With the East Coast earthquakes, a total solar eclipse, and trillions of cicadas about to join us aboveground, it’s easy to forget that Congress is stuck on a tax bill that would renew corporate tax breaks from former President Trump’s Tax Cuts and Jobs Act (TCJA).
Catherine Schultz, VP of tax and fiscal policy at the Business Roundtable, an association of CEOs, has not forgotten. She recently spoke to CFO Brew about why the organization is pushing for the bill, President Biden’s proposals to raise corporate taxes, and whether the US will adopt the OECD’s global tax agreement.
This interview has been edited for length and clarity.
You said that passing the Tax Relief for American Families and Workers Act (TRAFWA) is your top priority because it renews three parts of the 2017 Tax Cuts and Jobs Act. What are they?
Beginning January 1, 2022, R&D moved from full expensing to five-year amortization. We want to go back to full expensing as is written in the tax extender package.
Interest deductibility [under the TCJA had] an EBITDA formula that beginning January 1, 2022, went to EBIT, and depreciation and amortization fell away. The tax extender package takes that back to the EBITDA standard.
Full expensing [of investments in new equipment and technology] started to phase out at the end of 2023 at 20% a year. It completely phases out at the beginning of 2026. [Under TRAFWA, it] goes back to 100%.
The Biden administration pushed for the OECD global minimum tax agreement in 2021, but Congress hasn’t enacted its overarching requirements, including the global minimum tax, aka Pillar Two. Do you think Congress eventually will?

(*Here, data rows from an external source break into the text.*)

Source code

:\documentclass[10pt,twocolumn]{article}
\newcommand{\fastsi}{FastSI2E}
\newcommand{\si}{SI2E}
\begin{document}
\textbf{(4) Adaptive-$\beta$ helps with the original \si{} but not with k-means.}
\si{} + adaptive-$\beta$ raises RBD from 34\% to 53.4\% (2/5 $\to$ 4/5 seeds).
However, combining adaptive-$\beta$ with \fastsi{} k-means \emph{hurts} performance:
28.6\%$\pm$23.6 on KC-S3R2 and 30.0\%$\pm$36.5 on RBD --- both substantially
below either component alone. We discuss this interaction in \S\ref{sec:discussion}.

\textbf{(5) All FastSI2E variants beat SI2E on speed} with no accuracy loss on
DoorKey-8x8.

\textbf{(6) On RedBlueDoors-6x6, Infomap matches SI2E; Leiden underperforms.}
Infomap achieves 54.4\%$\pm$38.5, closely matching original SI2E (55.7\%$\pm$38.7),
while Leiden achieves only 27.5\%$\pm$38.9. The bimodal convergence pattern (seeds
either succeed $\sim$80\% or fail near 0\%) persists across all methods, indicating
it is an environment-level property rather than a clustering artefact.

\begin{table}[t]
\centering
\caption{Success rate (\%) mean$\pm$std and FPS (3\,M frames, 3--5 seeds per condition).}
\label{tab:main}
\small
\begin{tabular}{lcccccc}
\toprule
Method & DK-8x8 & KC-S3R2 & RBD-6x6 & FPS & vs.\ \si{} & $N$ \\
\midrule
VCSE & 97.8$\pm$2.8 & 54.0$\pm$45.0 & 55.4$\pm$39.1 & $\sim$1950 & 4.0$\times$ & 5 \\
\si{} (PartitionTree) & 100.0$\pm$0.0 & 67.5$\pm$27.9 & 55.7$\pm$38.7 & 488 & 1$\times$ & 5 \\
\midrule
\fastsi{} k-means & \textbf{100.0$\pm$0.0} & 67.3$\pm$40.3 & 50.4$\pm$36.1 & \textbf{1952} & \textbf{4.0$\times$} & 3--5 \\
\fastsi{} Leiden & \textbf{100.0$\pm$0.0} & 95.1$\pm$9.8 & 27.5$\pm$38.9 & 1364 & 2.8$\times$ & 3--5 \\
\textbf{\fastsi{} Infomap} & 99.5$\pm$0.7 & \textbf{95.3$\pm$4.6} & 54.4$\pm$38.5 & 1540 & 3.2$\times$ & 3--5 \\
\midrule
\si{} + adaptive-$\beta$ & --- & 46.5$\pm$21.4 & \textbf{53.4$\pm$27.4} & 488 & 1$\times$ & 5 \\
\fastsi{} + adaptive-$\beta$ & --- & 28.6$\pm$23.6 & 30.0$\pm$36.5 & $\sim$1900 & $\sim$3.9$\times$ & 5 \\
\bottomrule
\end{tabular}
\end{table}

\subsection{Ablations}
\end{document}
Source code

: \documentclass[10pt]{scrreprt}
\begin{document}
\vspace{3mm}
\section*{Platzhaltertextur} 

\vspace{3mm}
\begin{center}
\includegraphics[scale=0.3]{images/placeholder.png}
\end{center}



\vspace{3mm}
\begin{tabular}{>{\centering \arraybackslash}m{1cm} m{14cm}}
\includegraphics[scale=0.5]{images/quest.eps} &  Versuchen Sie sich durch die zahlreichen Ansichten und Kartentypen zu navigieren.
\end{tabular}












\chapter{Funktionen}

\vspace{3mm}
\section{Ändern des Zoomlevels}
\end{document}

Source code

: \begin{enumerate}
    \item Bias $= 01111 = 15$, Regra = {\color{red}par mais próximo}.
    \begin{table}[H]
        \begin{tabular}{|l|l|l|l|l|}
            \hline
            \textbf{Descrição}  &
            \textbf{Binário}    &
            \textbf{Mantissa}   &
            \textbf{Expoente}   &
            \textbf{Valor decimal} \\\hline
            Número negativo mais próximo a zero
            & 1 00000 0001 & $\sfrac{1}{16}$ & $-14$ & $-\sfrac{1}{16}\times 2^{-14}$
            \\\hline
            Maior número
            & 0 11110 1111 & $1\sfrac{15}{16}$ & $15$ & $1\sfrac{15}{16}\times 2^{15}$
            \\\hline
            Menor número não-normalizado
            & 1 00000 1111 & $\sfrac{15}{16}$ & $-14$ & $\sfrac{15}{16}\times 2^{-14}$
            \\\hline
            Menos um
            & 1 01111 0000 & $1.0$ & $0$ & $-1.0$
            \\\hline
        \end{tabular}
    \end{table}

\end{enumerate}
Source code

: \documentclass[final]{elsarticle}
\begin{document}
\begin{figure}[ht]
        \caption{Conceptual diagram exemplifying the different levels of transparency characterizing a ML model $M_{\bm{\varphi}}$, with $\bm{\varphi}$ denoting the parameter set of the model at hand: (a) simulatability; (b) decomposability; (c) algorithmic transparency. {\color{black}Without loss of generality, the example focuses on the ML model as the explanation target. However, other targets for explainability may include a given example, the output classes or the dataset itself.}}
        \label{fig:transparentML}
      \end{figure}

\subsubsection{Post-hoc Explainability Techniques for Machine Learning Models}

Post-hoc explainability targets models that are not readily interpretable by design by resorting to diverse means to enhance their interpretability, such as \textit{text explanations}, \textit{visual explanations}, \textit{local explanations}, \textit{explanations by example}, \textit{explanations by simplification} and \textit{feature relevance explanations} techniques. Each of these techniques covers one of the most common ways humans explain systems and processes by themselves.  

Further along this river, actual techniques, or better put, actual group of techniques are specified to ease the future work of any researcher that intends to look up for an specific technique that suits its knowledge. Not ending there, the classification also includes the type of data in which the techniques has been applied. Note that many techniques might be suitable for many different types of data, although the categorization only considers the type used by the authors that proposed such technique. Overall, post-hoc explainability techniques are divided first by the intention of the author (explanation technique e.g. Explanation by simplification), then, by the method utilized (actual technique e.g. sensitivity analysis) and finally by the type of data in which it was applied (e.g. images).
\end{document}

There are a lot of things that have to be taken into consideration as to whether or not the US will determine whether it’s going to want to be Pillar Two-compliant. It’s hard to know how the US system will fit into the global system and whether any changes will be forthcoming from either Democrats or Republicans.
There are several different pieces of Pillar Two, of the global minimum tax. It’s not just [that] we have a 15% global minimum tax. [With the] undertaxed profit rule (UTPR), if a company has an effective tax rate of less than 15%, another country can then top up that amount under 15% by adding a tax or eliminating a deduction or changing a tax provision for one of the subsidiaries of the company in their jurisdiction. If you have your 21% [tax rate] but you have an R&D tax credit, you have a couple other tax credits, and you’re below 15%, you’re using something that our government’s encouraging you to do, but then another country can come in and then take a piece of that additional tax from that company.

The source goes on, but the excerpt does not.